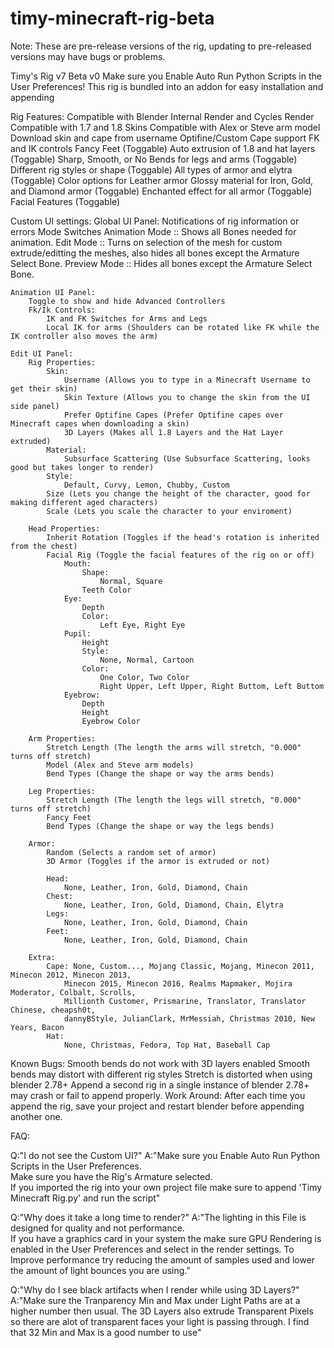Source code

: # timy-minecraft-rig-beta
Note: These are pre-release versions of the rig, updating to pre-released versions may have bugs or problems.

Timy's Rig v7 Beta v0
Make sure you Enable Auto Run Python Scripts in the User Preferences!
This rig is bundled into an addon for easy installation and appending

Rig Features:
    Compatible with Blender Internal Render and Cycles Render   
    Compatible with 1.7 and 1.8 Skins
    Compatible with Alex or Steve arm model
    Download skin and cape from username
    Optifine/Custom Cape support
    FK and IK controls
    Fancy Feet (Toggable)
    Auto extrusion of 1.8 and hat layers (Toggable)
    Sharp, Smooth, or No Bends for legs and arms (Toggable)
    Different rig styles or shape (Toggable)
    All types of armor and elytra (Toggable)
    Color options for Leather armor
    Glossy material for Iron, Gold, and Diamond armor (Toggable)
    Enchanted effect for all armor (Toggable)
    Facial Features (Toggable)
    
Custom UI settings:
    Global UI Panel:
        Notifications of rig information or errors
        Mode Switches
            Animation Mode :: Shows all Bones needed for animation.
            Edit Mode :: Turns on selection of the mesh for custom extrude/editting the meshes, also hides all bones except the Armature Select Bone.
            Preview Mode :: Hides all bones except the Armature Select Bone.    
         
    Animation UI Panel:
        Toggle to show and hide Advanced Controllers
        Fk/Ik Controls:
            IK and FK Switches for Arms and Legs
            Local IK for arms (Shoulders can be rotated like FK while the IK controller also moves the arm)
        
    Edit UI Panel:
        Rig Properties:
            Skin:
                Username (Allows you to type in a Minecraft Username to get their skin)
                Skin Texture (Allows you to change the skin from the UI side panel)  
                Prefer Optifine Capes (Prefer Optifine capes over Minecraft capes when downloading a skin)
                3D Layers (Makes all 1.8 Layers and the Hat Layer extruded)
            Material:
                Subsurface Scattering (Use Subsurface Scattering, looks good but takes longer to render)
            Style:
                Default, Curvy, Lemon, Chubby, Custom
            Size (Lets you change the height of the character, good for making different aged characters)
            Scale (Lets you scale the character to your enviroment)
            
        Head Properties:
            Inherit Rotation (Toggles if the head's rotation is inherited from the chest)
            Facial Rig (Toggle the facial features of the rig on or off)
                Mouth:
                    Shape:
                        Normal, Square
                    Teeth Color
                Eye:
                    Depth
                    Color:
                        Left Eye, Right Eye
                Pupil:
                    Height
                    Style:
                        None, Normal, Cartoon
                    Color:
                        One Color, Two Color
                        Right Upper, Left Upper, Right Buttom, Left Buttom
                Eyebrow:
                    Depth
                    Height
                    Eyebrow Color
            
        Arm Properties:
            Stretch Length (The length the arms will stretch, "0.000" turns off stretch)
            Model (Alex and Steve arm models)
            Bend Types (Change the shape or way the arms bends)
            
        Leg Properties:
            Stretch Length (The length the legs will stretch, "0.000" turns off stretch)
            Fancy Feet
            Bend Types (Change the shape or way the legs bends)
            
        Armor:
            Random (Selects a random set of armor)
            3D Armor (Toggles if the armor is extruded or not)
            
            Head:
                None, Leather, Iron, Gold, Diamond, Chain
            Chest:
                None, Leather, Iron, Gold, Diamond, Chain, Elytra
            Legs:
                None, Leather, Iron, Gold, Diamond, Chain
            Feet:
                None, Leather, Iron, Gold, Diamond, Chain
                
        Extra:
            Cape: None, Custom..., Mojang Classic, Mojang, Minecon 2011, Minecon 2012, Minecon 2013, 
                Minecon 2015, Minecon 2016, Realms Mapmaker, Mojira Moderator, Colbalt, Scrolls, 
                Millionth Customer, Prismarine, Translator, Translator Chinese, cheapsh0t, 
                dannyBStyle, JulianClark, MrMessiah, Christmas 2010, New Years, Bacon
            Hat:
                None, Christmas, Fedora, Top Hat, Baseball Cap
            
Known Bugs:
    Smooth bends do not work with 3D layers enabled
    Smooth bends may distort with different rig styles
    Stretch is distorted when using blender 2.78+
    Append a second rig in a single instance of blender 2.78+ may crash or fail to append properly.
        Work Around: After each time you append the rig, save your project and restart blender before appending another one.
    
FAQ:
    
Q:"I do not see the Custom UI?"
A:"Make sure you Enable Auto Run Python Scripts in the User Preferences.  
    Make sure you have the Rig's Armature selected.  
    If you imported the rig into your own project file make sure 
    to append 'Timy Minecraft Rig.py' and run the script"
       
Q:"Why does it take a long time to render?"
A:"The lighting in this File is designed for quality and not performance.  
    If you have a graphics card in your system the make sure 
    GPU Rendering is enabled in the User Preferences and select in the
    render settings.  To Improve performance try reducing the amount of 
    samples used and lower the amount of light bounces you are using."
      
Q:"Why do I see black artifacts when I render while using 3D Layers?"
A:"Make sure the Tranparency Min and Max under Light Paths are at a higher 
    number then usual.  The 3D Layers also extrude Transparent Pixels so there 
    are alot of transparent faces your light is passing through.
    I find that 32 Min and Max is a good number to use"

### What needs to be done
Considering only the data above, return the lines in which "Animation" occurs.

### Exercise output
            Animation Mode :: Shows all Bones needed for animation.
    Animation UI Panel:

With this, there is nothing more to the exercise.